Whatever happened to adventures?

Attention: It is the last Monday in July. That means there's about a month left of summer. A month left to have an awesome summer adventure. One month left to make this summer one to tell your grandchildren about (unless you've already accomplished that, then kudos to you!)

I, unfortunately, have not accomplished that yet. Sure, my summer has been interesting in many ways, but I haven't gone on any of these adventures I crave. Today I realized I have a month left. Which honestly, is plenty of time. Anything can happen within one month.

I have such a wanderlust itch that I can't get rid of and sometimes I wish I could just toss all my responsibilities out the window and just get in my car and drive, drive, drive until I don't even know where I am anymore. But, I can't. I have responsibilities. My friends have responsibilities. Long gone are the days of spontaneous adventures. But why does it have to be that way?!

Why is it that as we grow older we lose that sense of adventure? The spontaneity of life. The "f* it let's do it" attitude. I look around and all my friends seem to be growing up and I'm still back here flailing my arms around, not wanting to let go of my inner child. I feel like Rose at the end of Titanic when she's on that door and Jack's already dead (you could have fit both of you on that door, bitch) and the boat comes to look for survivors and she's weakly saying "come back, come back" but they can't hear her. That's actually really depressing imagery but I think you get the point.
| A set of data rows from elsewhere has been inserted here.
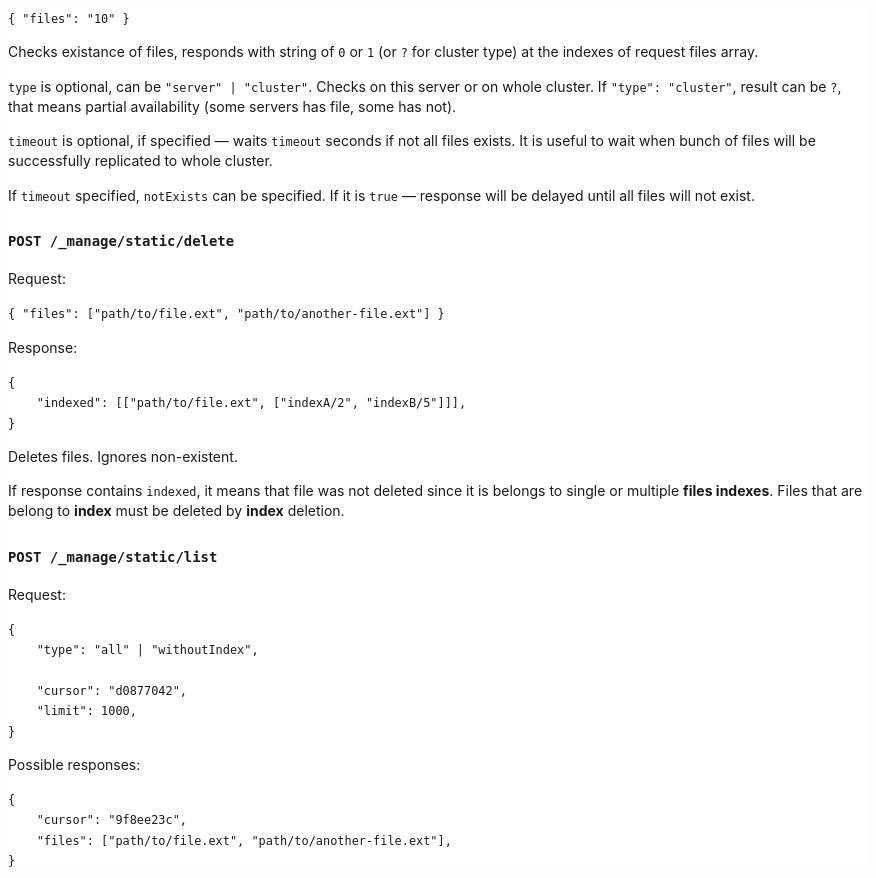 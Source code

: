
 ```
{ "files": "10" }
```

Checks existance of files, responds with string of `0` or `1` (or `?` for cluster type) at the indexes of request files array.

`type` is optional, can be `"server" | "cluster"`. Checks on this server or on whole cluster.
If `"type": "cluster"`, result can be `?`, that means partial availability (some servers has file, some has not).

`timeout` is optional, if specified — waits `timeout` seconds if not all files exists.
It is useful to wait when bunch of files will be successfully replicated to whole cluster.

If `timeout` specified, `notExists` can be specified. If it is `true` — response will be delayed until all files will not exist.

### `POST /_manage/static/delete`

Request:

```
{ "files": ["path/to/file.ext", "path/to/another-file.ext"] }
```

Response:

```
{
	"indexed": [["path/to/file.ext", ["indexA/2", "indexB/5"]]],
}
```

Deletes files. Ignores non-existent.

If response contains `indexed`, it means that file was not deleted since it is belongs to single or multiple **files indexes**.
Files that are belong to **index** must be deleted by **index** deletion.

### `POST /_manage/static/list`

Request:

```
{
	"type": "all" | "withoutIndex",

	"cursor": "d0877042",
	"limit": 1000,
}
```

Possible responses:

```
{
	"cursor": "9f8ee23c",
	"files": ["path/to/file.ext", "path/to/another-file.ext"],
}
```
Being a twenty-something is a weird time. I'm sure it only gets weirder from here on out. I know it's time for me to let go of certain things and move on to the next big adventure in my life. I look around the other twenty-somethings I know, and they're either already doing that, or stuck and feeling bored, but already settling with what they've got. Dude. Don't settle. Never settle. Always go after your passions, what you truly want. Now is the time to do it after all. Have that one last big adventure. One last hurrah.

And thus, I should be taking my own advice. Until now I've felt like I'm waiting for something. I never realized I was actually just waiting for myself. Waiting to let go of fears, or just embrace them, and get out there. Have an adventure. One that might completely and totally fail and blow up in my face, but hey, at least I can say I gave it a shot, right?

When I look back on my life and contemplate what to tell my grandchildren, I'm going to tell them that this summer was the one before everything changed. This was the summer I let my "childhood" go and prepared myself to set out onto the next adventure in my life.

In the meantime, I have one month left to make some long-lasting memories.